Describing Dataframes

Here are a few ways in which you can start to explore you data frame elements:

Function Result
nrow(my.data.frame) Number of rows in the data frame
ncol(my.data.frame) Number of columns in the data frame
dim(my.data.frame) Dimensions (rows, columns) in the data frame
colnames(my.data.frame) Column names of the data frame
rownames(my.data.frame) Row names of the data frame
head(my.data.frame) Prints the top subset of rows of the data frame
tail(my.data.frame) Prints the last subset of rows of the data frame
View(my.data.frame) Opens up the RStudio data frame viewer (only in RStudio)

Accessing Data in Data Frames

There are a variety of approaches for retrieving desired information from within data frames. While we'll begin to use other R packages for data frame manipulation, it's crucial to understand the built in approaches for accessing specific cells within a data frame.

The section above already covered methods for retrieving data frame columns using the double-bracket (data[['col.name']]) and dollar sign (data$col.name) methods. Below is a table of additional methods for retrieving individual cells, or rows from a data frame.

Syntax Example Result
data[row.num, col.num] data[2,3] Retrieve element in the second row, third column
data[row.num, col.name] data[2,'height'] Retrieve second element in the height column
data[row.name, col.name] data['steve','height'] Retrieve the height of row named steve
data[row.num, ] data[2,] Retrieve all columns and only the second row
data[row.nums, ] data[2:4,] Retrieve all columns and the second through fourth rows
data[, col.name] data[,'height'] Retrieve all rows and only the height column

For practice retrieving information and manipulating data frames, see exercise-1 and exercise-3.

Reading CSV Data

While R is equipped to ingest a variety of different forms of data, in this module we'll focus on reading in tabular data in comma separated value (csv) format. Most spreadsheet programs like Microsoft Excel, Numbers, or Google Sheets are simply interfaces for formatting and interacting with data that is saved in a format like .csv files. These programs easily import and export .csv files, however .csv files are unable to save the formatting done in those programs (the files only store the data, separated by commas).

Reading in .csv data is simple using the read.csv function:

# Read your data into a data frame `my.data`
my.data <- read.csv('file_name.csv')

By default, read.csv will return a data frame of the dataset. This is almost ready to use out of the box, but first we need to understand how the function treats factor variables.

Factor Variables

Factor variables are variables that consist of a finite set of categories (i.e., they are categorical variables). Imagine that you had a vector of shirt sizes which could only take on the values small, medium, or large. If you were working with a large dataset, it would end up taking up a lot of memory to store the character strings for each one of those variables. However, you could create a factor variable that stores integers instead of strings, and keeps track of the relationship between the integers and their labels. For example:

# Start with a character vector of shirt sizes
shirt.sizes <- c('small', 'medium', 'small', 'large', 'medium', 'large')

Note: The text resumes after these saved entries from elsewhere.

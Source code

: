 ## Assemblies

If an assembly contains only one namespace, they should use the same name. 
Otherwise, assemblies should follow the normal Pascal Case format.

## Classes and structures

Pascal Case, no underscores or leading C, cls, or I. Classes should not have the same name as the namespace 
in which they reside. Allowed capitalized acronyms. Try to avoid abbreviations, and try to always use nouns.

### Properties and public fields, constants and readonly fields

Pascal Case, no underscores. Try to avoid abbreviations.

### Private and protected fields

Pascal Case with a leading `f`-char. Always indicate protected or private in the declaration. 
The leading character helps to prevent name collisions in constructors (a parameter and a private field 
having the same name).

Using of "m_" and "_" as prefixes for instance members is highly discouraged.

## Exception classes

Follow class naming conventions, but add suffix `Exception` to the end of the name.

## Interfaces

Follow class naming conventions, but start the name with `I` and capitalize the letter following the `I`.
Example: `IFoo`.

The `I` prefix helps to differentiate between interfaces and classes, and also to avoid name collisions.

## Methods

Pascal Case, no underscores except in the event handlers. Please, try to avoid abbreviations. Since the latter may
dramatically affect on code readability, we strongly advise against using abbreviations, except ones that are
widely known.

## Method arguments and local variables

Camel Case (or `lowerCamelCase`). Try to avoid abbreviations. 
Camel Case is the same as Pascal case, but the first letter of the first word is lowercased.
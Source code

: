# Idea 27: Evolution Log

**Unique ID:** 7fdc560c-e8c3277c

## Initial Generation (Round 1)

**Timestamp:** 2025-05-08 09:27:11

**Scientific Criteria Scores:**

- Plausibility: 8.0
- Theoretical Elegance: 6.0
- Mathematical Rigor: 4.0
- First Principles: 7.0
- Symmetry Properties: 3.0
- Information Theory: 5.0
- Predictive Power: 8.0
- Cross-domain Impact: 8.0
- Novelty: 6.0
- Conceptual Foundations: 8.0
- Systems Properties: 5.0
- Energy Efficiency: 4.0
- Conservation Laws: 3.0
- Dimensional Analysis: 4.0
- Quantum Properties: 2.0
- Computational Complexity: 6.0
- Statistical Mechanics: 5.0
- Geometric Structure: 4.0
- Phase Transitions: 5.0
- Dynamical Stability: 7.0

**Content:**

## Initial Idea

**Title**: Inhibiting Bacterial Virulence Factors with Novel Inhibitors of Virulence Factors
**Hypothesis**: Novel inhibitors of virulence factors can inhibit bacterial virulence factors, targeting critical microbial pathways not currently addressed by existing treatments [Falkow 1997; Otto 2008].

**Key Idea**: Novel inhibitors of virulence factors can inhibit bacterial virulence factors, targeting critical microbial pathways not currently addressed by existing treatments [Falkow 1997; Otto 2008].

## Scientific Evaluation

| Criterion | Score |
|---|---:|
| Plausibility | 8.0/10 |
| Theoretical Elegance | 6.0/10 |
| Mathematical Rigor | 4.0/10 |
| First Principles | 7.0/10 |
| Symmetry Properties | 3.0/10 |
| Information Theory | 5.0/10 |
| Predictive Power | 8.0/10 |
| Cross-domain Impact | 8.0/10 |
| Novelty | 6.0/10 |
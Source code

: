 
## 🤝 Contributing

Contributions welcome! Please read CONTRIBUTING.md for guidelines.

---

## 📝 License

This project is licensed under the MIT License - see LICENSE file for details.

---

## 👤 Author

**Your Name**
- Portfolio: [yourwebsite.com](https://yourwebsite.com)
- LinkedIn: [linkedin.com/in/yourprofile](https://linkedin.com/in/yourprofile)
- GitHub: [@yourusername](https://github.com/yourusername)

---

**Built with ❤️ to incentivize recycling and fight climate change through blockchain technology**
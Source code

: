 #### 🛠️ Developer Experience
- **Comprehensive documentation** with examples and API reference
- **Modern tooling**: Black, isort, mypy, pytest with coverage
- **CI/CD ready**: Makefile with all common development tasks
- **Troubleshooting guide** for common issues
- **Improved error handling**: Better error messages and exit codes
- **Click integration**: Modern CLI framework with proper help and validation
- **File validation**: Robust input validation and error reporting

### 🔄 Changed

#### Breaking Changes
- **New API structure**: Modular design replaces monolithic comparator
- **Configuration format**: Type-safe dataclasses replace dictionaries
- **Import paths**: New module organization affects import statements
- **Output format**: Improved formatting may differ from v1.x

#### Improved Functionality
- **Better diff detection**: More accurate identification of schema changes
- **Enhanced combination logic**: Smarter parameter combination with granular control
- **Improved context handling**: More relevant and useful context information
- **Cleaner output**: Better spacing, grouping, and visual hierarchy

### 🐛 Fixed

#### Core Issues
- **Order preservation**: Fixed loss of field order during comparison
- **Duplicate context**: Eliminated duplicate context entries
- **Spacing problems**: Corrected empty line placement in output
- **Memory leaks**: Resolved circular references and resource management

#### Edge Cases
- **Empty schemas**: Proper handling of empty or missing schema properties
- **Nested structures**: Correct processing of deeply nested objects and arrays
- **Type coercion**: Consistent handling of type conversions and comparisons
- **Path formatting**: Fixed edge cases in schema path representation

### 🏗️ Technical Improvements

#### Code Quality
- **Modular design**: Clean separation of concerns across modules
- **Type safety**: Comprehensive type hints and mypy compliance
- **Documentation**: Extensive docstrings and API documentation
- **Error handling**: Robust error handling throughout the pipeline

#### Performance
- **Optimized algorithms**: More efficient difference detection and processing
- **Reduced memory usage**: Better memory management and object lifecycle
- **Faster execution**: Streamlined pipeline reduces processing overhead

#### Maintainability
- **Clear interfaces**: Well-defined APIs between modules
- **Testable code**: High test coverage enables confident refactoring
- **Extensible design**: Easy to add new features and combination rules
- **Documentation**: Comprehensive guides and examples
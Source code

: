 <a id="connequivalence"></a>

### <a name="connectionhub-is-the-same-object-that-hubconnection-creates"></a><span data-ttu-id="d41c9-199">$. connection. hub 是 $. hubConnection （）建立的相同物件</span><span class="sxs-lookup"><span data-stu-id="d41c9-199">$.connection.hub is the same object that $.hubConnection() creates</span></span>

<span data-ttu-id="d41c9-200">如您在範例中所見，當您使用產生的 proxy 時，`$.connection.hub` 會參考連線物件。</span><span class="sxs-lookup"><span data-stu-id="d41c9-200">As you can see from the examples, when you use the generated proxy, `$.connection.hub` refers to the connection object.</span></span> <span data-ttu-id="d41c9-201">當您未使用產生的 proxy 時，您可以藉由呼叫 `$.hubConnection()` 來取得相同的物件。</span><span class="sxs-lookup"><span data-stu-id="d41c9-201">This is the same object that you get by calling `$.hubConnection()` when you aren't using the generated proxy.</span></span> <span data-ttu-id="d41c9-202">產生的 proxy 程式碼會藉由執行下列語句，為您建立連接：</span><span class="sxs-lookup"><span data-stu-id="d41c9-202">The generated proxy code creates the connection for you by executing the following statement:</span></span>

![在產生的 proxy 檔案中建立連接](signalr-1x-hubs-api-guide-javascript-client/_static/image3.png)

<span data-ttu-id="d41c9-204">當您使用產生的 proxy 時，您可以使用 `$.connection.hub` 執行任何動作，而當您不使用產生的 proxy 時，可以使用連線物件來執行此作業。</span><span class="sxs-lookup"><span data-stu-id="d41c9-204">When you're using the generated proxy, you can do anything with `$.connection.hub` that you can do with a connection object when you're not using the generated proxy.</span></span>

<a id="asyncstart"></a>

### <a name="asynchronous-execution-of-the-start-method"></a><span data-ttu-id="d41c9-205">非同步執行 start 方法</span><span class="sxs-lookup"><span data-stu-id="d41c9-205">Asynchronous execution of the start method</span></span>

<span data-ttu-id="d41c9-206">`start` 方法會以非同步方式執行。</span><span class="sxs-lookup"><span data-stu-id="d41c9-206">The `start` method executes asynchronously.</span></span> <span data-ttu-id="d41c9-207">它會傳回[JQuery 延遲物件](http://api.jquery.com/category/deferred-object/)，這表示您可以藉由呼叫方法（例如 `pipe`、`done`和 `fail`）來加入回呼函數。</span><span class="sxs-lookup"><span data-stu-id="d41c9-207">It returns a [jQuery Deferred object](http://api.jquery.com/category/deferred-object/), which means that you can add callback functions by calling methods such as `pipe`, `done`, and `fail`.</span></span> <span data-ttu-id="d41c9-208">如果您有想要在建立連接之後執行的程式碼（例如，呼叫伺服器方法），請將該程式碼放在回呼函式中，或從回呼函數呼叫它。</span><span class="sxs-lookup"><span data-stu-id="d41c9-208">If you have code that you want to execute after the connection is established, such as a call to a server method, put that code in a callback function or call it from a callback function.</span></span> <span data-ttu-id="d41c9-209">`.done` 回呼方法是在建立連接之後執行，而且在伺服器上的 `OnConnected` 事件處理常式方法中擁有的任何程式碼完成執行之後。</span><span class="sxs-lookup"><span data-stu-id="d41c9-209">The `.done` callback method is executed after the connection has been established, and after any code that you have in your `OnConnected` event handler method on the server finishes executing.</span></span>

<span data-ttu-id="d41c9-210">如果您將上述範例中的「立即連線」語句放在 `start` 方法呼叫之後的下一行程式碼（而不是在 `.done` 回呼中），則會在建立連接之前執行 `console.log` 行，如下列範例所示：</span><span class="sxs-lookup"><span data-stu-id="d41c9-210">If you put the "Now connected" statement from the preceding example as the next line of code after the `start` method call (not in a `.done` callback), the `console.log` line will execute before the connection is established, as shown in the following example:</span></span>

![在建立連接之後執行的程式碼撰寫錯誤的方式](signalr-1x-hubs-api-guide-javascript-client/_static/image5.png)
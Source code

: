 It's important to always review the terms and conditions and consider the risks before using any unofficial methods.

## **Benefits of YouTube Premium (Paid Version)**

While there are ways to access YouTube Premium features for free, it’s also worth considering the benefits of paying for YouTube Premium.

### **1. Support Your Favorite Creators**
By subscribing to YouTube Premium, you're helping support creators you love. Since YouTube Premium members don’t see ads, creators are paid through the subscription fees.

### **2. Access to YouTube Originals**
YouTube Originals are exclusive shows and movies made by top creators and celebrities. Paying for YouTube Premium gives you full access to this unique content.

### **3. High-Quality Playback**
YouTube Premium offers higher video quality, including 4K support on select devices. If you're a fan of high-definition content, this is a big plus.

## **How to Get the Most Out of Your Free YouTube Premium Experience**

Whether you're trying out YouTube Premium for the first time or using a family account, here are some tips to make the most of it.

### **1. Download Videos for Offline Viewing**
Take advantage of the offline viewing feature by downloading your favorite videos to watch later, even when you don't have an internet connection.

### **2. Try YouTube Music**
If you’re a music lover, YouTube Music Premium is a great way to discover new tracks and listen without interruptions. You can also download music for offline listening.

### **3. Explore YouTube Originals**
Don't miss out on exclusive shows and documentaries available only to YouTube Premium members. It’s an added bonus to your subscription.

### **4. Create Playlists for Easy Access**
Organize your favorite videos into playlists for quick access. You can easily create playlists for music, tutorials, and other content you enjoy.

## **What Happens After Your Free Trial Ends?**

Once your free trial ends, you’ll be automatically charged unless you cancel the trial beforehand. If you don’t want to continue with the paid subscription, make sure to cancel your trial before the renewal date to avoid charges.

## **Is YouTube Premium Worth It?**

# Convert to a vector of factor data
shirt.sizes.factor <- as.factor(shirt.sizes)

When you print out the shirt.sizes.factor variable, R still (intelligently) prints out the labels that you are presumably interested in. It also indicates the levels, which are the only possible values that elements can take on.

screenshot of factor variable

As you can see, if you attempt to assign a new value, R will assign it NA and produce an error message:

screenshot of factor variable error

All of this is to say, when you use the read.csv function, it will interpret strings as factors by default. This is good for memory and various statistical analyses, but it will likely confuse your data processing. As a results, make sure to specify the following argument in your read.csv function:

# Read in data file, making sure character variables are not factors
my.data <- read.csv('file_name.csv', stringsAsFactors = FALSE)

For practice reading and working with data, see exercise-3 and exercise-4.